**HOW TO COMPLETE THIS TASK:**
Report how many lines of the entries below contain the word "each", and nothing more.

[[ DATA RECORDS open ]]

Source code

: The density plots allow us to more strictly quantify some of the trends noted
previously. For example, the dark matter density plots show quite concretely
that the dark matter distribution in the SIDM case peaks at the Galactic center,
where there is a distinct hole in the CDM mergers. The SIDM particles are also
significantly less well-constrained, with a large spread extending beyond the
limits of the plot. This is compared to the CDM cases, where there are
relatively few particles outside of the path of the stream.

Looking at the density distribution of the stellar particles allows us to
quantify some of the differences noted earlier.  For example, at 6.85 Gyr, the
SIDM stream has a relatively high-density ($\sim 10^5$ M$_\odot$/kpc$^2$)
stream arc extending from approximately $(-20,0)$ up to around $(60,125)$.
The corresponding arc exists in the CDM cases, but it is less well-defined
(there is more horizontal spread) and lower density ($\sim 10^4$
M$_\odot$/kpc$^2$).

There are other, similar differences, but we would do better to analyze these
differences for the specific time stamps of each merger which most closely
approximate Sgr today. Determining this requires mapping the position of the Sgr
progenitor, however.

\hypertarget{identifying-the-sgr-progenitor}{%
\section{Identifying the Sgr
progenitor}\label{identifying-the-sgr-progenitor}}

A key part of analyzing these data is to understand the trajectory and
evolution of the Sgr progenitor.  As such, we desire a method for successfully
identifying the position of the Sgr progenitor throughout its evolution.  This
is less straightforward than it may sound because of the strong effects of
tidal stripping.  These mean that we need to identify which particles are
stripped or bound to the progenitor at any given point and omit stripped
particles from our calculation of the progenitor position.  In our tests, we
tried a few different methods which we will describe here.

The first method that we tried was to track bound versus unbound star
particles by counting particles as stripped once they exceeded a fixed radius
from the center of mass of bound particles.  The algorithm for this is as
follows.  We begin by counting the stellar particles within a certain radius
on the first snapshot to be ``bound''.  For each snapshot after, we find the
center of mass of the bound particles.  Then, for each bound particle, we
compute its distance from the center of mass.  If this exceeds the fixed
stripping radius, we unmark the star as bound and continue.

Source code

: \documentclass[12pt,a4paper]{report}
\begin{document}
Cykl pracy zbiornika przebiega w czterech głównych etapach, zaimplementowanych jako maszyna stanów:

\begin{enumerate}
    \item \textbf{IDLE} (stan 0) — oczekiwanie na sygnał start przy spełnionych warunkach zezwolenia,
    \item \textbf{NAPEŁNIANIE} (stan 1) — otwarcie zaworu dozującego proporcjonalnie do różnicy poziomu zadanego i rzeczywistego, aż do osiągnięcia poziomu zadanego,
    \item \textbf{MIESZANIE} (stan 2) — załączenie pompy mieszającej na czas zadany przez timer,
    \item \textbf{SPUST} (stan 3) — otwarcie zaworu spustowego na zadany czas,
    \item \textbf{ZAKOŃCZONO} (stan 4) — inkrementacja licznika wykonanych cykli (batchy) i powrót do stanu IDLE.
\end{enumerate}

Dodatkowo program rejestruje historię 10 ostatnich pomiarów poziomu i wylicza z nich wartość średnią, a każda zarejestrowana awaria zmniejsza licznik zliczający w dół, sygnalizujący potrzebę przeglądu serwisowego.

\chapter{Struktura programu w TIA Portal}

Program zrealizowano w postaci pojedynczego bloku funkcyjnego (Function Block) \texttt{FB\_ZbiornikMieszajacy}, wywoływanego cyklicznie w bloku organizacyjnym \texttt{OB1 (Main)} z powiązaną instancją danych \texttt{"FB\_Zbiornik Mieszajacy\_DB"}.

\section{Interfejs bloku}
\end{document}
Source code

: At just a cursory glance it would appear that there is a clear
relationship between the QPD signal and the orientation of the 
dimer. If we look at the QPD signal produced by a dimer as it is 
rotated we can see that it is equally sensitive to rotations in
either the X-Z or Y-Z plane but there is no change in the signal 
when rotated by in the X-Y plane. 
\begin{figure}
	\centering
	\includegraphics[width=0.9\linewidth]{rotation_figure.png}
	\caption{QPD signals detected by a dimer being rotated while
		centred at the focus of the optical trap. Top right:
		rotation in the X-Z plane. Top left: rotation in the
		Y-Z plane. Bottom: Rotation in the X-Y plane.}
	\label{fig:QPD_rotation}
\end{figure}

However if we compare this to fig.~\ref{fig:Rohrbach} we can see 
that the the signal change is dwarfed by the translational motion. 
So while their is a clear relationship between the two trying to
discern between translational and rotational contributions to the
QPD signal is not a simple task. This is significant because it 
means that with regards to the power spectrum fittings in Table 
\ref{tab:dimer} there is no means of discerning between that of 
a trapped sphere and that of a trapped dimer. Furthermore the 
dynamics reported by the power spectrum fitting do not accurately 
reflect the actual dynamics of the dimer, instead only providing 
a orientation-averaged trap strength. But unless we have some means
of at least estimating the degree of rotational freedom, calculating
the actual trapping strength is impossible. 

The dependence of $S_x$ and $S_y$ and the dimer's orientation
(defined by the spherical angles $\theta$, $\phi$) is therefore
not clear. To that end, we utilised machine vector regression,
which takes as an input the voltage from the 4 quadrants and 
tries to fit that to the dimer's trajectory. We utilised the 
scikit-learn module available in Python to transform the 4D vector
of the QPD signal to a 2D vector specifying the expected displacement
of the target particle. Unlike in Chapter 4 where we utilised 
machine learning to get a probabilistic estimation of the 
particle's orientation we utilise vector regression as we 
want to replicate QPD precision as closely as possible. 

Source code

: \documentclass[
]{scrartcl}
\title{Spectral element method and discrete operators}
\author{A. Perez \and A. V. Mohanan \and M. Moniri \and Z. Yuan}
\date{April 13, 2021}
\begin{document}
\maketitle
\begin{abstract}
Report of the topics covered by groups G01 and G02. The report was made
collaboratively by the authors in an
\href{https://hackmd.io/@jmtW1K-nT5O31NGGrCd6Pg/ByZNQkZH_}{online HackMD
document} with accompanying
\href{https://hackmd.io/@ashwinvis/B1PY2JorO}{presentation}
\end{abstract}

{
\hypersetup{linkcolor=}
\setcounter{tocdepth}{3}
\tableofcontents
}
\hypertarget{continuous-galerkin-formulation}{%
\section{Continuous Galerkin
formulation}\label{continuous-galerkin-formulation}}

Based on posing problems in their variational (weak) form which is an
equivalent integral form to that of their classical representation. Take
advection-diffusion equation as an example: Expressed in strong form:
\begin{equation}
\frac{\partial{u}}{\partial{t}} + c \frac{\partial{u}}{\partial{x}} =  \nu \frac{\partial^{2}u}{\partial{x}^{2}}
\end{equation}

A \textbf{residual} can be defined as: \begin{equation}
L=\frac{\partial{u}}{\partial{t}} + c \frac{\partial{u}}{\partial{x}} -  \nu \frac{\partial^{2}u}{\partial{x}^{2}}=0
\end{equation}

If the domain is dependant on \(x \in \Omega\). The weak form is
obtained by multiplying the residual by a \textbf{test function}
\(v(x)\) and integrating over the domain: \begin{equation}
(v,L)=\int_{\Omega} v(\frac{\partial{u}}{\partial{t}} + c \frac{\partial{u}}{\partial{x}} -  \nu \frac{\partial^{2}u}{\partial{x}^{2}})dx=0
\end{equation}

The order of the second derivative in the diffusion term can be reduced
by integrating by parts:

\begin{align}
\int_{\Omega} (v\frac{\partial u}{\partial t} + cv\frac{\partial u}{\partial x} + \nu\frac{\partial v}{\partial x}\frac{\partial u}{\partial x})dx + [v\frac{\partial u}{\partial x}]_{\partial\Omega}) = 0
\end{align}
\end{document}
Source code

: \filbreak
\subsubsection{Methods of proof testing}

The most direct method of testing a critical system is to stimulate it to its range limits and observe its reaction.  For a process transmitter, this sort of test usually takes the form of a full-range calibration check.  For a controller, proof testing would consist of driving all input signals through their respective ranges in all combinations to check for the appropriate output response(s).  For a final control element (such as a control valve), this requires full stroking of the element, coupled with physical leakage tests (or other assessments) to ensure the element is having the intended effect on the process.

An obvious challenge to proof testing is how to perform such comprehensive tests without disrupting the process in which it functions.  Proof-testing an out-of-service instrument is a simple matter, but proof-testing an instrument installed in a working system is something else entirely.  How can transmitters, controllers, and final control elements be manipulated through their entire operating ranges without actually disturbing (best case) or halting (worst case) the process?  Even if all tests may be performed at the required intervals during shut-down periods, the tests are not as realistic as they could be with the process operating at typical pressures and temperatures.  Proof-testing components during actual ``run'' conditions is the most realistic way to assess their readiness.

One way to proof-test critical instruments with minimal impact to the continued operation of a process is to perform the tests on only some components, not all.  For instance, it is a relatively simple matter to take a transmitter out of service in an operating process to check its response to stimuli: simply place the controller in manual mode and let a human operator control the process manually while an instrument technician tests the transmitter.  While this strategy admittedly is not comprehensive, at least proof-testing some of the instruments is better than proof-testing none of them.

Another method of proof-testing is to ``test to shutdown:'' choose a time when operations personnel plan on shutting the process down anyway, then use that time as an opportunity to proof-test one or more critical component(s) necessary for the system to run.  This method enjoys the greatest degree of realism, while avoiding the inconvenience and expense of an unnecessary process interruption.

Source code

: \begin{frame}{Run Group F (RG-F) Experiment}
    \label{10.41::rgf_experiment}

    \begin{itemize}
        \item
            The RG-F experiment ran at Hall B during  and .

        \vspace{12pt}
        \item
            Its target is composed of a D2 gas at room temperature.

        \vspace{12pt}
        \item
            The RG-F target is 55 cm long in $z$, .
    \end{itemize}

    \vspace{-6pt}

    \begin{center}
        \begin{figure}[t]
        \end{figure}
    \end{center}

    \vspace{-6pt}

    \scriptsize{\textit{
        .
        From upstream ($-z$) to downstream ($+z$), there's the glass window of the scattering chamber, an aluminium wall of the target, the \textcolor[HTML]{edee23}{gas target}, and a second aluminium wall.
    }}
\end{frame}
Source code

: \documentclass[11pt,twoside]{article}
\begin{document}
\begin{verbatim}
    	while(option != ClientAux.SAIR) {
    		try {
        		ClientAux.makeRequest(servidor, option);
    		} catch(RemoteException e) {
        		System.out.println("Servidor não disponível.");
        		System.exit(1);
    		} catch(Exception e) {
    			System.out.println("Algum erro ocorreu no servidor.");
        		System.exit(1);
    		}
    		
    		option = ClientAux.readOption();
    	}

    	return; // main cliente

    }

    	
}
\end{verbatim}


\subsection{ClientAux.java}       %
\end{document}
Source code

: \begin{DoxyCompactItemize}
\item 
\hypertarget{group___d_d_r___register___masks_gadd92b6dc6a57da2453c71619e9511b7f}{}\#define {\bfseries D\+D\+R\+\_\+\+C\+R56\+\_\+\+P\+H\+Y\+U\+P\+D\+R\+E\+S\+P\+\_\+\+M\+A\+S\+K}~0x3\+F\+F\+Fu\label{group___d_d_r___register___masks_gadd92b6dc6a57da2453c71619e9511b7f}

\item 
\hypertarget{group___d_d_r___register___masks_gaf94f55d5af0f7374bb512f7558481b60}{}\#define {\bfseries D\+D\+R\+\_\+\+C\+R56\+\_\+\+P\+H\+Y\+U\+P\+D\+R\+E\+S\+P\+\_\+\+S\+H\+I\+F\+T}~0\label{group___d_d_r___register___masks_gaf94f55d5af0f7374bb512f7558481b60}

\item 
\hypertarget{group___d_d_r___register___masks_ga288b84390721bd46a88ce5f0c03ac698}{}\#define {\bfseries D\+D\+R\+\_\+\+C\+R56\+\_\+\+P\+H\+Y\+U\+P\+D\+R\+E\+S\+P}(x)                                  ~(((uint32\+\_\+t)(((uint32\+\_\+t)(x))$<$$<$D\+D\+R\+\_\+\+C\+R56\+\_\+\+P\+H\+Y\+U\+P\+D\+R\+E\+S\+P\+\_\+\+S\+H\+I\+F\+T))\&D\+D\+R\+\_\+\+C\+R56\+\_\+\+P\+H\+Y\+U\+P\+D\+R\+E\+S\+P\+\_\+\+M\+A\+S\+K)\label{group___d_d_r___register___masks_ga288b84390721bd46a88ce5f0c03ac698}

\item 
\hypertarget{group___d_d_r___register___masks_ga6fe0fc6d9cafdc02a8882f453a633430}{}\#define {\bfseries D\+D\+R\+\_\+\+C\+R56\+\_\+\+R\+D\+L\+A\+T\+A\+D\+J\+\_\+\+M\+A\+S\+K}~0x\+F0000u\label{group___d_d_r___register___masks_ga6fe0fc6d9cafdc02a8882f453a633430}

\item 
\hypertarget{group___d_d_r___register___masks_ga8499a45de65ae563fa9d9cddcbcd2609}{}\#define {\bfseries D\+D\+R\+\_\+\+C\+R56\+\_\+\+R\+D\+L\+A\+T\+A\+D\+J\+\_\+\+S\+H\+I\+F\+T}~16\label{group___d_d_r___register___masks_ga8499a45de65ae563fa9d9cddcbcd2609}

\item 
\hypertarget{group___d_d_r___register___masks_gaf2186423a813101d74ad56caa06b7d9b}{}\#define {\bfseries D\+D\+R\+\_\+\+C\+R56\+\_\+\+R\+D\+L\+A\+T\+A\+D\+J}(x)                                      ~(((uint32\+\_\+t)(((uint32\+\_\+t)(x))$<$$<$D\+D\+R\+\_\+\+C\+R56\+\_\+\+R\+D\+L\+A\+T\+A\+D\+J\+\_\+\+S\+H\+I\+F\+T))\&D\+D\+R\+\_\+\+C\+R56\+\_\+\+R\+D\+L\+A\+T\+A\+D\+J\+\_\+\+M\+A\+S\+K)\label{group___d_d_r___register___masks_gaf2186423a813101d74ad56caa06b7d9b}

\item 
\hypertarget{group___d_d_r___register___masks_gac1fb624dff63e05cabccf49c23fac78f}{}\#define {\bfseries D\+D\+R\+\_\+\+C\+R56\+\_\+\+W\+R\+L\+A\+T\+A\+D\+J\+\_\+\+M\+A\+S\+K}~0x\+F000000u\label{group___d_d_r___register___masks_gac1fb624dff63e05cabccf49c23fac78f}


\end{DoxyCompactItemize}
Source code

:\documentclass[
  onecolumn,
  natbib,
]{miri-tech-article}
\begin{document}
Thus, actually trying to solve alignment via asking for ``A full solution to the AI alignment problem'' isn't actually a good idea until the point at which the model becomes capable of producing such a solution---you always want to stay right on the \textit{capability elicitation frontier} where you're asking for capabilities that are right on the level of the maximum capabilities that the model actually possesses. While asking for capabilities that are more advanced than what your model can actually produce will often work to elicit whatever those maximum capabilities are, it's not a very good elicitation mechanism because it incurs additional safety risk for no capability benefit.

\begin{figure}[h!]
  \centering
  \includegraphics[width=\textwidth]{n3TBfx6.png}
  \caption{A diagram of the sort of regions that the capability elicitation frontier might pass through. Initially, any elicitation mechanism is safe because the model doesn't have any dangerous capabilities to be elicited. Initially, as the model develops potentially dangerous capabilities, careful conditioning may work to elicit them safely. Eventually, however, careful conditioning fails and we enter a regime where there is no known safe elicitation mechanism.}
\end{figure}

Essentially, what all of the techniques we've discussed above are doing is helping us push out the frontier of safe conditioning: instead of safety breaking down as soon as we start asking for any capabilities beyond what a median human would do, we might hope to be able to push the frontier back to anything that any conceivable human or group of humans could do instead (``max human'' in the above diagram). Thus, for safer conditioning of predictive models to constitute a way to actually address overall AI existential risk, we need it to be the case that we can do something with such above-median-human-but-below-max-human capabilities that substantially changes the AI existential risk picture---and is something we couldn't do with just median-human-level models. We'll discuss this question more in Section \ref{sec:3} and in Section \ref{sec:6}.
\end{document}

[[ DATA RECORDS closed ]]

**YOUR RESPONSE:**
3